What Dr. Sowell calls human capital is perhaps the most important form of capital there is. A people willing to learn, to work hard, to save and invest rather than to live for the moment, has an enormous advantage over people who do not have that self-discipline. Natural resources are of course a great blessing, but human capital is the greatest resource of all. Here is a small snippet on human capital:
“Human capital must not be confused with formal education, which is just one facet of it, and still less with the growth of an intelligentsia, which may be either a positive or a negative influence on economic development and political stability” (p. 349)
Dr. Sowell goes on to show how the intelligentsia, educated but not productive, can be a serious problem to any people. I would ask, is this the situation we have now in the U.S.? Our intelligentsia for the most part is comprised of people who have earned a few university degrees, and who consider themselves an intellectual and spiritual elite, but who contribute far more problems than they do value. The artificial (government) support for higher education has helped raise up an intellectual “elite” of people who would be better off working at jobs that produced something we really need.
Susceptibility to disease has been a large factor in world history. Here, the experience of the Americas and Africa have been exactly opposite to one another. In North and South America, the white man brought diseases that largely wiped out the indigenous people. Africa was completely different. There the white man ran into diseases which he could not handle; the white man was the one to die from disease rather than the African.
Another point which is very important, but which we often don’t consider, is the great value of just laws. When England became known for the fairness of its laws and its courts, that encouraged European countries to risk investing in England. This is logical. Just laws are of benefit to everyone. That starts with the people living under them, but the benefits do not end there.
In his concluding chapter, An Overview, Dr. Sowell has this to say about racism:
‘”Racism” as a blanket explanation of intergroup differences is not simply an over-rated explanation. It is itself a positive hindrance to a focus on the acquisition of the human capital or cultural capital needed to rise economically and socially. If there is any central theme that emerges from the histories examined in these three volumes, it is that the cultural capital of a people is crucial to their economic and social advancement, whether that people is a racial minority, a nation-state, or a whole civilization. In some cases, the factors inhibiting the development of this human capital have been geographical or historical. But they need not include self-inflicted ideologies or ideologies congenial to sympathetic outsiders, whose sympathies may prove to be more of a handicap than the hostility of others.’ (p.368)
Black race hustlers and their white fellow-travelers would do well to consider the implications of that paragraph. They won’t, of course. Truth is hard, virtue-signalling easy.

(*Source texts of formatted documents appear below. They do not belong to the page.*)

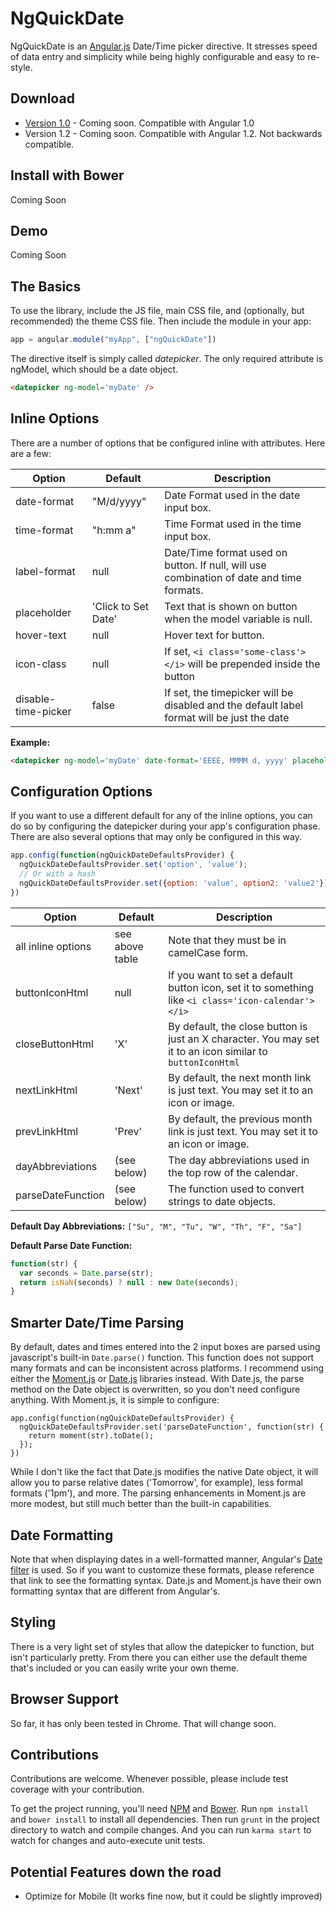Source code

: # NgQuickDate

NgQuickDate is an [Angular.js](http://angularjs.org/) Date/Time picker directive. It stresses speed of data entry and simplicity while being highly configurable and easy to re-style.

## Download

* [Version 1.0](https://github.com/adamalbrecht/ngQuickDate/releases/download/v1.0/ng-quick-date-v1.0.zip) - Coming soon. Compatible with Angular 1.0
* Version 1.2 - Coming soon. Compatible with Angular 1.2. Not backwards compatible.

## Install with Bower

Coming Soon

## Demo

Coming Soon

## The Basics

To use the library, include the JS file, main CSS file, and (optionally, but recommended) the theme CSS file. Then include the module in your app:

```javascript
app = angular.module("myApp", ["ngQuickDate"])
```

The directive itself is simply called *datepicker*. The only required attribute is ngModel, which should be a date object.

```html
<datepicker ng-model='myDate' />
```

## Inline Options

There are a number of options that be configured inline with attributes. Here are a few:

| Option              | Default             | Description                                                                                 |
| ------------------- | ------------------- | ------------------------------------------------------------------------------------------- |
| date-format         | "M/d/yyyy"          | Date Format used in the date input box.                                                     |
| time-format         | "h:mm a"            | Time Format used in the time input box.                                                     |
| label-format        | null                | Date/Time format used on button. If null, will use combination of date and time formats.    |
| placeholder         | 'Click to Set Date' | Text that is shown on button when the model variable is null.                               |
| hover-text          | null                | Hover text for button.                                                                      |
| icon-class          | null                | If set, `<i class='some-class'></i>` will be prepended inside the button                    |
| disable-time-picker | false               | If set, the timepicker will be disabled and the default label format will be just the date |

**Example:**

```html
<datepicker ng-model='myDate' date-format='EEEE, MMMM d, yyyy' placeholder='Pick a Date' disable-time-picker />
```

## Configuration Options

If you want to use a different default for any of the inline options, you can do so by configuring the datepicker during your app's configuration phase. There are also several options that may only be configured in this way.

```javascript
app.config(function(ngQuickDateDefaultsProvider) {
  ngQuickDateDefaultsProvider.set('option', 'value');
  // Or with a hash
  ngQuickDateDefaultsProvider.set({option: 'value', option2: 'value2'});
})
```

| Option              | Default          | Description                                                                                         |
| ------------------- | ---------------- | --------------------------------------------------------------------------------------------------- |
| all inline options  | see above table  | Note that they must be in camelCase form.                                                           |
| buttonIconHtml      | null             | If you want to set a default button icon, set it to something like `<i class='icon-calendar'></i>`  |
| closeButtonHtml     | 'X'              | By default, the close button is just an X character. You may set it to an icon similar to `buttonIconHtml` |
| nextLinkHtml        | 'Next'           | By default, the next month link is just text. You may set it to an icon or image.                   |
| prevLinkHtml        | 'Prev'           | By default, the previous month link is just text. You may set it to an icon or image.               |
| dayAbbreviations    | (see below)      | The day abbreviations used in the top row of the calendar.                                          |
| parseDateFunction   | (see below)      | The function used to convert strings to date objects.                                               |

**Default Day Abbreviations:** `["Su", "M", "Tu", "W", "Th", "F", "Sa"]`

**Default Parse Date Function:**

```javascript
function(str) {
  var seconds = Date.parse(str);
  return isNaN(seconds) ? null : new Date(seconds);
}
```

## Smarter Date/Time Parsing

By default, dates and times entered into the 2 input boxes are parsed using javascript's built-in `Date.parse()` function. This function does not support many formats and can be inconsistent across platforms. I recommend using either the [Moment.js](http://momentjs.com) or [Date.js](http://www.datejs.com/) libraries instead. With Date.js, the parse method on the Date object is overwritten, so you don't need configure anything. With Moment.js, it is simple to configure:

    app.config(function(ngQuickDateDefaultsProvider) {
      ngQuickDateDefaultsProvider.set('parseDateFunction', function(str) {
        return moment(str).toDate();
      });
    })

While I don't like the fact that Date.js modifies the native Date object, it will allow you to parse relative dates ('Tomorrow', for example), less formal formats ('1pm'), and more. The parsing enhancements in Moment.js are more modest, but still much better than the built-in capabilities.

## Date Formatting

Note that when displaying dates in a well-formatted manner, Angular's [Date filter](http://docs.angularjs.org/api/ng.filter:date) is used. So if you want to customize these formats, please reference that link to see the formatting syntax. Date.js and Moment.js have their own formatting syntax that are different from Angular's.

## Styling

There is a very light set of styles that allow the datepicker to function, but isn't particularly pretty. From there you can either use the default theme that's included or you can easily write your own theme.

## Browser Support

So far, it has only been tested in Chrome. That will change soon.

## Contributions

Contributions are welcome. Whenever possible, please include test coverage with your contribution.

To get the project running, you'll need [NPM](https://npmjs.org/) and [Bower](http://bower.io/). Run `npm install` and `bower install` to install all dependencies. Then run `grunt` in the project directory to watch and compile changes. And you can run `karma start` to watch for changes and auto-execute unit tests.

## Potential Features down the road

* Optimize for Mobile (It works fine now, but it could be slightly improved)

The above review barely scratches the surface of the many things to be learned from this book. It is thought-provoking and informative.
Unhappily, the book is not easy to find at a reasonable price. The best I could come up with today was $18.80 (free shipping, but sales tax will be extra) at AbeBooks. Inter-library loan would allow one to read the book for free–but with the painful caveat that one could not underline the many passages that cry out for such action.